* RECORDS FOR PROCESSING *
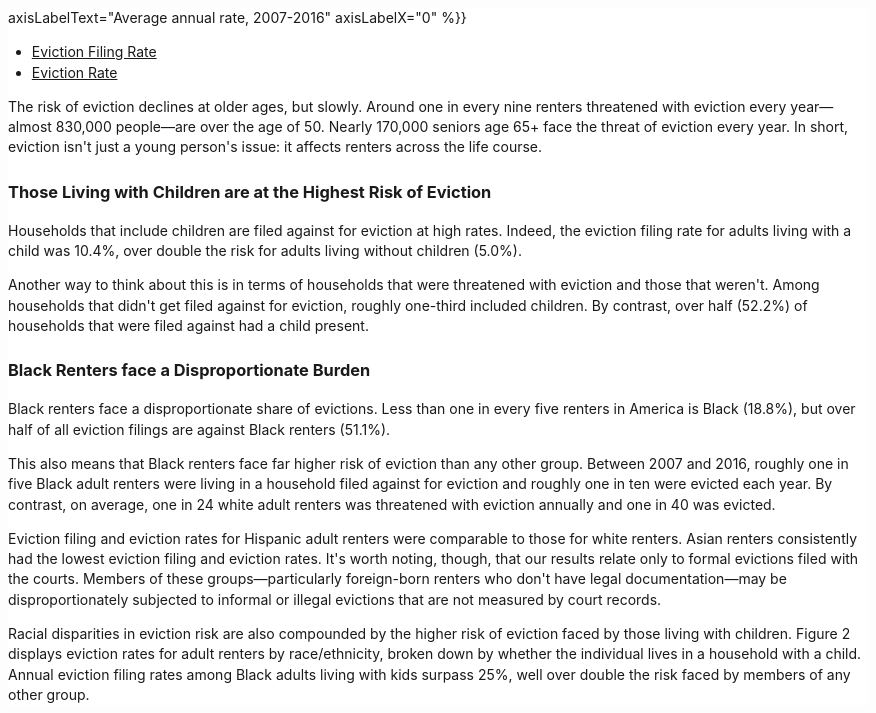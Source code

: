   axisLabelText="Average annual rate, 2007-2016"
  axisLabelX="0"
%}}

  </div>
</div>
<ul class="nav nav-pills nav--population-pyramid mb-3" id="pills-population-pyramid" role="tablist" data-toggle="pills">
  <li class="nav-item" role="presentation">
    <a class="nav-link active" id="pills-counts-tab" data-toggle="pill" href="#pop-py-efr" role="tab" aria-controls="pills-counts" aria-selected="true">Eviction Filing Rate</a>
  </li>
  <li class="nav-item" role="presentation">
    <a class="nav-link" id="pills-relative-tab" data-toggle="pill" href="#pop-py-er" role="tab" aria-controls="pills-relative" aria-selected="false">Eviction Rate</a>
  </li>
</ul>
 
The risk of eviction declines at older ages, but slowly. Around one in every nine renters threatened with eviction every year—almost 830,000 people—are over the age of 50. Nearly 170,000 seniors age 65+ face the threat of eviction every year. In short, eviction isn't just a young person's issue: it affects renters across the life course.

### Those Living with Children are at the Highest Risk of Eviction

Households that include children are filed against for eviction at high rates. Indeed, the eviction filing rate for adults living with a child was 10.4%, over double the risk for adults living without children (5.0%).

Another way to think about this is in terms of households that were threatened with eviction and those that weren't. Among households that didn't get filed against for eviction, roughly one-third included children. By contrast, over half (52.2%) of households that were filed against had a child present.

### Black Renters face a Disproportionate Burden

Black renters face a disproportionate share of evictions. Less than one in every five renters in America is Black (18.8%), but over half of all eviction filings are against Black renters (51.1%).

This also means that Black renters face far higher risk of eviction than any other group. Between 2007 and 2016, roughly one in five Black adult renters were living in a household filed against for eviction and roughly one in ten were evicted each year. By contrast, on average, one in 24 white adult renters was threatened with eviction annually and one in 40 was evicted.

Eviction filing and eviction rates for Hispanic adult renters were comparable to those for white renters. Asian renters consistently had the lowest eviction filing and eviction rates. It's worth noting, though, that our results relate only to formal evictions filed with the courts. Members of these groups—particularly foreign-born renters who don't have legal documentation—may be disproportionately subjected to informal or illegal evictions that are not measured by court records.


Racial disparities in eviction risk are also compounded by the higher risk of eviction faced by those living with children. Figure 2 displays eviction rates for adult renters by race/ethnicity, broken down by whether the individual lives in a household with a child. Annual eviction filing rates among Black adults living with kids surpass 25%, well over double the risk faced by members of any other group.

* EXERCISE AIM *
The expected result is every line from the material above that includes "pills".

* SOLVED PROBLEM *
<ul class="nav nav-pills nav--population-pyramid mb-3" id="pills-population-pyramid" role="tablist" data-toggle="pills">
    <a class="nav-link active" id="pills-counts-tab" data-toggle="pill" href="#pop-py-efr" role="tab" aria-controls="pills-counts" aria-selected="true">Eviction Filing Rate</a>
    <a class="nav-link" id="pills-relative-tab" data-toggle="pill" href="#pop-py-er" role="tab" aria-controls="pills-relative" aria-selected="false">Eviction Rate</a>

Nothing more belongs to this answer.